Native Son
Artist Rashid Johnson Curates an On-Screen Exhibition of Black Contemporary Art in HBO’s Adaptation of Native Son

By Danny Dunson

Amy Sherald, The Make Believer (Monet’s Garden), 2016.

The ArtX team was excited to hear that critically acclaimed artist Rashid Johnson’s directorial debut, a new retelling of Richard Wright’s Native Son, had been picked up by HBO. Johnson joins the ranks of a small elite group of visual artists who transitioned from the museum to the movie theater. He has made short films before, for commissions at the Guggenheim and the Garage Museum of Contemporary Art in Moscow, but Native Son is his debut as a feature film director. Unlike notable artists/film directors Steve McQueen (12 Years a Slave), and Julian Schnabel (Basquiat), Johnson used this big screen opportunity as a platform to highlight the work of his contemporaries, a vanguard of Black artists.

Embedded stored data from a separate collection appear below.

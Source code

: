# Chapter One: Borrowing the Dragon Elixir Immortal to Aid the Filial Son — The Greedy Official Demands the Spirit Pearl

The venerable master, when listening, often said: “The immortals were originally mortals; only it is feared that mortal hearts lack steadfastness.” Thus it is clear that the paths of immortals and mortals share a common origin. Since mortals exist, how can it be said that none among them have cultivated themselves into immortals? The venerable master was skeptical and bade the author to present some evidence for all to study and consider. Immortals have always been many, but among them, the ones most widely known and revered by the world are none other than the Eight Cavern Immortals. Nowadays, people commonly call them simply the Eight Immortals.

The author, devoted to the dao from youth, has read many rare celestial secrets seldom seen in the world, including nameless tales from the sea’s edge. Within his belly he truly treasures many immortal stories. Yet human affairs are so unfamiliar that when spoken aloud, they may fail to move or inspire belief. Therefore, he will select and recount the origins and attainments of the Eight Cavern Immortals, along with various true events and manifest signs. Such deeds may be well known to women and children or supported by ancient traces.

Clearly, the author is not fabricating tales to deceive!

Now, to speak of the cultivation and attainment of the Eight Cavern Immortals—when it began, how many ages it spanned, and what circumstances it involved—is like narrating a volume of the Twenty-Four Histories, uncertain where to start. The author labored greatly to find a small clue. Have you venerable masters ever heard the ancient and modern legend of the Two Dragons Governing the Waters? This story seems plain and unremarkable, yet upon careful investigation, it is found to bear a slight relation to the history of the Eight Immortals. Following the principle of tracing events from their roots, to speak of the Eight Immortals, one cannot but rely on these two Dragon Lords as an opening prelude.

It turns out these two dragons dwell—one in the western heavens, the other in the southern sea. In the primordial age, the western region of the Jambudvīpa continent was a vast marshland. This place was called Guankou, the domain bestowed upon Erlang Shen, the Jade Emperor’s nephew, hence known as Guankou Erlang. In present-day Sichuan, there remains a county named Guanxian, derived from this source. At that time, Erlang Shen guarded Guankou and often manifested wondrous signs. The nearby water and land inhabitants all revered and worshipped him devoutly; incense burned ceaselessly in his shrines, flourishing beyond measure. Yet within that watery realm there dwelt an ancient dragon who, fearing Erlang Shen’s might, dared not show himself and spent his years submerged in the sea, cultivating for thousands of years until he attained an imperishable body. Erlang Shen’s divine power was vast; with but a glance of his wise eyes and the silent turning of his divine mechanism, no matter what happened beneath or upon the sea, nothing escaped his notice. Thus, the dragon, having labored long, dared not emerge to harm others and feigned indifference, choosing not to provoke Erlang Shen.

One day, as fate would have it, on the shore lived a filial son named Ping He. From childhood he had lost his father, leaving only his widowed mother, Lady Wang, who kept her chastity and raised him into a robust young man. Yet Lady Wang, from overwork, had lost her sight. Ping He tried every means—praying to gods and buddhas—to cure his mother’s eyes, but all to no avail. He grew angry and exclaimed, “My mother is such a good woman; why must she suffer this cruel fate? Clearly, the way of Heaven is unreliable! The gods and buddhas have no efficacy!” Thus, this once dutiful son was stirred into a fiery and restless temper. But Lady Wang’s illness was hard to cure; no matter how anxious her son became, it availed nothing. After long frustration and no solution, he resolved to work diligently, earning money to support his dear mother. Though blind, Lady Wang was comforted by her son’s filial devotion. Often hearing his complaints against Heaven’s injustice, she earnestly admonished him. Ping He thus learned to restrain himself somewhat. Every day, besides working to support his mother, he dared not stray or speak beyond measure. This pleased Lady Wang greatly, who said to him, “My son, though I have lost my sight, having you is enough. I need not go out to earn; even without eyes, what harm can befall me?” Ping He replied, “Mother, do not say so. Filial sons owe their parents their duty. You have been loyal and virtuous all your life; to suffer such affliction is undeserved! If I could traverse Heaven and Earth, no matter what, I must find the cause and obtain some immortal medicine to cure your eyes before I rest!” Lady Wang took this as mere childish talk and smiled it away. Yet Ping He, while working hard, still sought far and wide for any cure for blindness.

Kara Walker (Native Son, HBO)

As in the original 1940 book, the new Native Son movie begins with Bigger Thomas, played by Ashton Sanders, killing a huge rat in his Southside Chicago home, where he lives with his siblings and their single mother. His troubles accelerate after he gets hired as a driver for the Daltons, a wealthy white family. But this time, the story is set in contemporary times, and unlike any other adaptation, contemporary art became an additional character in the scenes. In one of the earliest scenes, imagery by the talented Detroit based artist Rashaun Rucker appears as a Chicago street mural. As he dreams of a life beyond his current situation of poverty, hustling, and strained family dynamics, 20-year-old Big Thomas ends up in the opulent world of the Daltons. In the film, the Daltons are collectors of art created by black artists of the current zeitgeist: Malcolm X, by Glenn Ligon, Soweto Queen, by Deanna Lawson, The Make Believer (Monet’s Garden), by Amy Sherald, and a silhouette by Kara Walker line the walls of the Dalton’s home. There are also antique African masks and bronze statues in the living room and office.

Glenn Ligon, Malcolm X, 2001. (Native Son HBO)

The art used in the scenes of the Dalton’s home is an element of the film that was born from its director’s personal experience. “It is not uncommon for me to enter a home owned by a well-meaning liberal white family and see black art on the walls or in the background,” Johnson explained to W Magazine.

Rashid Johnson, Anxious Men, 2015. (Native Son, HBO)

Johnson’s own work appears in the film as well, appearing on the Dalton’s home office. There’s a large black-soap-and-wax-on-tile drawing on the wall by Johnson from a 2015 series called Anxious Men. Johnson said that when it came to the production design, everything came back to the question, “What gives me the most anxiety?” For him, Anxious Men represents Bigger’s anxiety and dissonance as he considers his own black identity in this tony white space filled with black voices. The curated film displays the work of: Rashid Johnson, Amy Sherald, Anish Kapoor, Corey Crawford, Dawn Tarr, Deana Lawson, Desmond Rupert, D’Jalmer Perry, Glenn Ligon, Henry Taylor, Hulis Mavruck, James Concannon, Jeffrey Chiplus, Julie Meheretu, Kara Walker, Lorna Simpson, Mark Bradford, Mark Gibson, Rashaun Rucker, Sam Gilliam, Ra Washington, and Taha Clayton.